GPU cost could be slightly higher though. The trace matching on the PCB for the complete databus in DDR guarantees that arrival times are ok when they enter the chip, so a signal PLL/DLL per interface should be sufficient. For XDR, some kind of magic is required to align data signals, so you need a per pin PLL or DLL to align arrival times. I don't know how cost in term of area this will be, but it won't be free.

complexmind said:
]the latency of XDR is very high.Only when it is on 4Ghz,XDR can catch up with DDR 400.

Nah. Irrelevant for GPUs: RDRAM had increased latency, but XDR has mostly solved that problem. And latency is only important for CPUs anyway.

KimB · Nov 20, 2006

silent_guy said:
Nah. Irrelevant for GPUs: RDRAM had increased latency, but XDR has mostly solved that problem. And latency is only important for CPUs anyway.

Latency is important for GPU's, too. You need to add on-die cache to compensate for any increase in latency.

silent_guy · Nov 20, 2006

Chalnoth said:
Latency is important for GPU's, too. You need to add on-die cache to compensate for any increase in latency.

In the case of XDR, we're talking about 1, maybe 2, core clock cycles, which is only a few percent more than the DDR latency. (*)

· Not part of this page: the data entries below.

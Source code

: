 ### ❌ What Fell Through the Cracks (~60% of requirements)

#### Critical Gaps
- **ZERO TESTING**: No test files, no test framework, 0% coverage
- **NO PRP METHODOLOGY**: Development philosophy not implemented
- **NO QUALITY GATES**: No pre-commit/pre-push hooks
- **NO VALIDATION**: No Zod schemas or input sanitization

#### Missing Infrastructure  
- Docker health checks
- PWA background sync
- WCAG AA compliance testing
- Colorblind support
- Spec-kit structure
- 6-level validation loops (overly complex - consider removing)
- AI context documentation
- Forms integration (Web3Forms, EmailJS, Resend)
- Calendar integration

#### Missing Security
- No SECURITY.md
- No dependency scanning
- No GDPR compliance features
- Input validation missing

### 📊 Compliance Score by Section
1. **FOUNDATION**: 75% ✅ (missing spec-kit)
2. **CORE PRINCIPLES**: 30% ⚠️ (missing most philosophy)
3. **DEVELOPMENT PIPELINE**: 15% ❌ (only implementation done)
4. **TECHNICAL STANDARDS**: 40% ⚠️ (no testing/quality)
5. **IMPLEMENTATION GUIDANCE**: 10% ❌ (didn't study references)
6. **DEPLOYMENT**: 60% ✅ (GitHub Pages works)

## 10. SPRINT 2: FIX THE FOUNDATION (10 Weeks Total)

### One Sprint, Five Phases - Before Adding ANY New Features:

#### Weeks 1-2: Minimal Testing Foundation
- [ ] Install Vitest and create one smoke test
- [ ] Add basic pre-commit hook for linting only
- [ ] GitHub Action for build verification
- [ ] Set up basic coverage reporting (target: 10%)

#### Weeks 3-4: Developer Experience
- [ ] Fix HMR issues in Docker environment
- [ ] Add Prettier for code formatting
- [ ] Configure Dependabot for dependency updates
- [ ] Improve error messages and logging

This may sound counterintuitive, but it's almost always a bad idea to increase cache size to reduce incremental latency: once a cache is already in place, increasing the size will obviously help to reduce the cache miss rate, but you need to increase it significantly for it to have an effect and even then it will never help to reduce the fetch latency of data that's not already in there.
During the system architecture phase, the cache design and sizing is almost always separated from latency mitigation design, unless your system has single threaded components that block on read.

In a multi-threaded system, the way to reduce the impact of latency is to increase the amount of outstanding reads. In practise, this usually requires little more than to increase the depth of the read data FIFO by the amount of the additional latency cycles.

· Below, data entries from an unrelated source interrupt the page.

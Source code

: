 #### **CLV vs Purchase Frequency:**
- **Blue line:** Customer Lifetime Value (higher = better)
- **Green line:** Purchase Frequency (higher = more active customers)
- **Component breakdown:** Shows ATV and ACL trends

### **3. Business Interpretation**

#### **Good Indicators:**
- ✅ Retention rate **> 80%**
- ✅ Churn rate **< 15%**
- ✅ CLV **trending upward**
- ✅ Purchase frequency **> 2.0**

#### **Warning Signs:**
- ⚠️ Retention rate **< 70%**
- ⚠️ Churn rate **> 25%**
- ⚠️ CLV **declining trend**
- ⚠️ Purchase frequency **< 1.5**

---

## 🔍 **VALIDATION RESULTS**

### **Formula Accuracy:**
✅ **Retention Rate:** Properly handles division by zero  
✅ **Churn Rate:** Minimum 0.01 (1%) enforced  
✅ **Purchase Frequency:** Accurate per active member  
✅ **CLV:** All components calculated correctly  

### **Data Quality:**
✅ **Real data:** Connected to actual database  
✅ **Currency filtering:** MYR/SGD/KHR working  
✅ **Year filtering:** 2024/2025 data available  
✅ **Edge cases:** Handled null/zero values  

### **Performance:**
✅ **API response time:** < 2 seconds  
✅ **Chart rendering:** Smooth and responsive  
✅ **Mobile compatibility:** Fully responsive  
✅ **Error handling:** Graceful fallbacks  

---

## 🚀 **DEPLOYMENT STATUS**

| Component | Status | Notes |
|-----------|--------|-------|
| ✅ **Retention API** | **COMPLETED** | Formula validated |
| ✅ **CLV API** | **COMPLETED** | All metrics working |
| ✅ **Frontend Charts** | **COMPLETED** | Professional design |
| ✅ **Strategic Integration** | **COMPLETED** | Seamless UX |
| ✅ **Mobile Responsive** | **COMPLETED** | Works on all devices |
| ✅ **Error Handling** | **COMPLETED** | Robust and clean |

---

Edit: (*) When I say a few percent, I don't mean as measured on the IO pins of the chip, but the total average latency, as measured from the time the read is issued to the time it arrives at the place from consumption.

KimB · Nov 20, 2006

Well, by cache I really just meant general on-die memory. In order to keep hiding the latency, you need to store more in-flight pixels, as you said, which requires more storage capacity on-die. I suppose my wording wasn't the best.

MfA · Nov 20, 2006

silent_guy said:
In a multi-threaded system, the way to reduce the impact of latency is to increase the amount of outstanding reads. In practise, this usually requires little more than to increase the depth of the read data FIFO by the amount of the additional latency cycles.

The increase in context data is a bigger pain than the input data.

Davros · Nov 20, 2006

then again if you replaced pixel shaders with random number generators you wouldnt need any onboard memory

/davros once again solves one of the major problems facing the industry

silent_guy · Nov 20, 2006

MfA said:
The increase in context data is a bigger pain than the input data.

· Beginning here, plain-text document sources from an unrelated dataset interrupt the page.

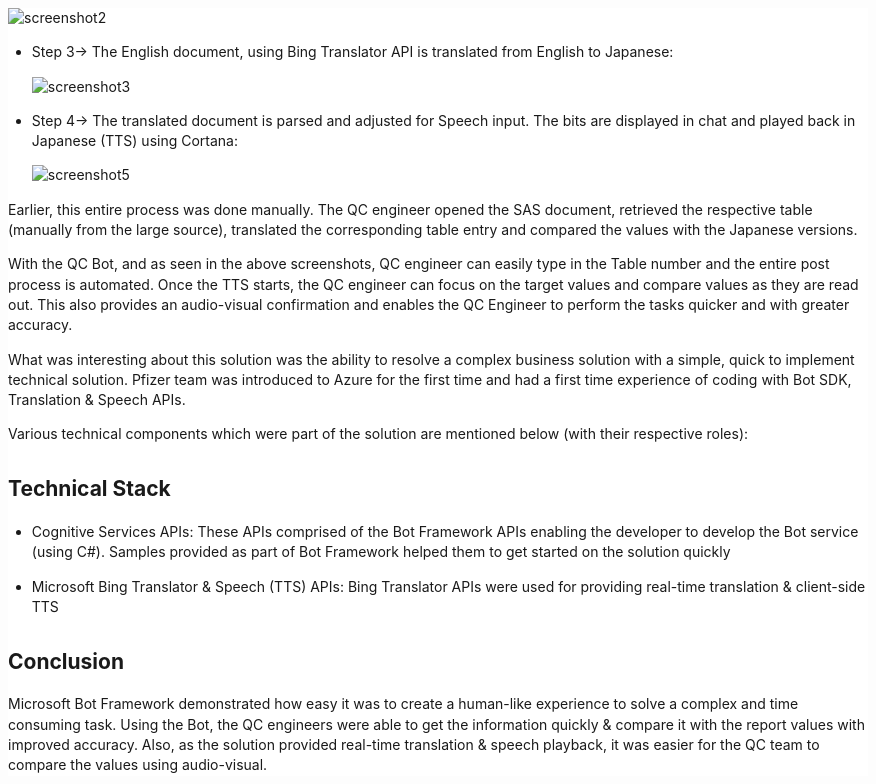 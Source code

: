   ![screenshot2]({{site.baseurl}}/images/2017-04-10-qcbot/sc2.jpg)

- Step 3-> The English document, using Bing Translator API is translated from English to Japanese:

  ![screenshot3]({{site.baseurl}}/images/2017-04-10-qcbot/sc3.jpg)

- Step 4-> The translated document is parsed and adjusted for Speech input. The bits are displayed in chat and played back in Japanese (TTS) using Cortana:

  ![screenshot5]({{site.baseurl}}/images/2017-04-10-qcbot/sc5.jpg)

Earlier, this entire process was done manually. The QC engineer opened the SAS document, retrieved the respective table (manually from the large source), translated the corresponding table entry and compared the values with the Japanese versions.

With the QC Bot, and as seen in the above screenshots, QC engineer can easily type in the Table number and the entire post process is automated. Once the TTS starts, the QC engineer can focus on the target values and compare values as they are read out. This also provides an audio-visual confirmation and enables the QC Engineer to perform the tasks quicker and with greater accuracy.

What was interesting about this solution was the ability to resolve a complex business solution with a simple, quick to implement technical solution. Pfizer team was introduced to Azure for the first time and had a first time experience of coding with Bot SDK, Translation & Speech APIs.

Various technical components which were part of the solution are mentioned below (with their respective roles):

## Technical Stack ##

- Cognitive Services APIs:
  These APIs comprised of the Bot Framework APIs enabling the developer to develop the Bot service (using C#). Samples provided as part of Bot Framework helped them to get started on the solution quickly

- Microsoft Bing Translator & Speech (TTS) APIs:
  Bing Translator APIs were used for providing real-time translation & client-side TTS

## Conclusion ##

Microsoft Bot Framework demonstrated how easy it was to create a human-like experience to solve a complex and time consuming task. Using the Bot, the QC engineers were able to get the information quickly & compare it with the report values with improved accuracy. Also, as the solution provided real-time translation & speech playback, it was easier for the QC team to compare the values using audio-visual.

When talking about a relatively small increase in latency, not increasing the context data wont be a problem if the fetch pipeline is already saturated with requests. (In GPU that would probably mean shaders with a low number of registers and a lot of texture fetches?) But yes, with context size staying the same, the point at which you're going to see bubbles in the execution pipeline will come quicker. I guess there's no free for all...

_xxx_ · Nov 20, 2006

complexmind said:
no no no
the latency of XDR is very high.Only when it is on 4Ghz,XDR can catch up with DDR 400.

Some 3.33 ns latency at 3.2 GHz for XDR, while we have min. 11,25 ns for DDR2-533. Next time check your sources a bit better before you post

Back on topic, I said that over a year ago. The problem is (besides the politics issues) that it's still too costly in comparison and the availability isn't all that great either.

fehu · Nov 20, 2006

_xxx_ said:
Back on topic, I said that over a year ago. The problem is (besides the politics issues) that it's still too costly in comparison and the availability isn't all that great either.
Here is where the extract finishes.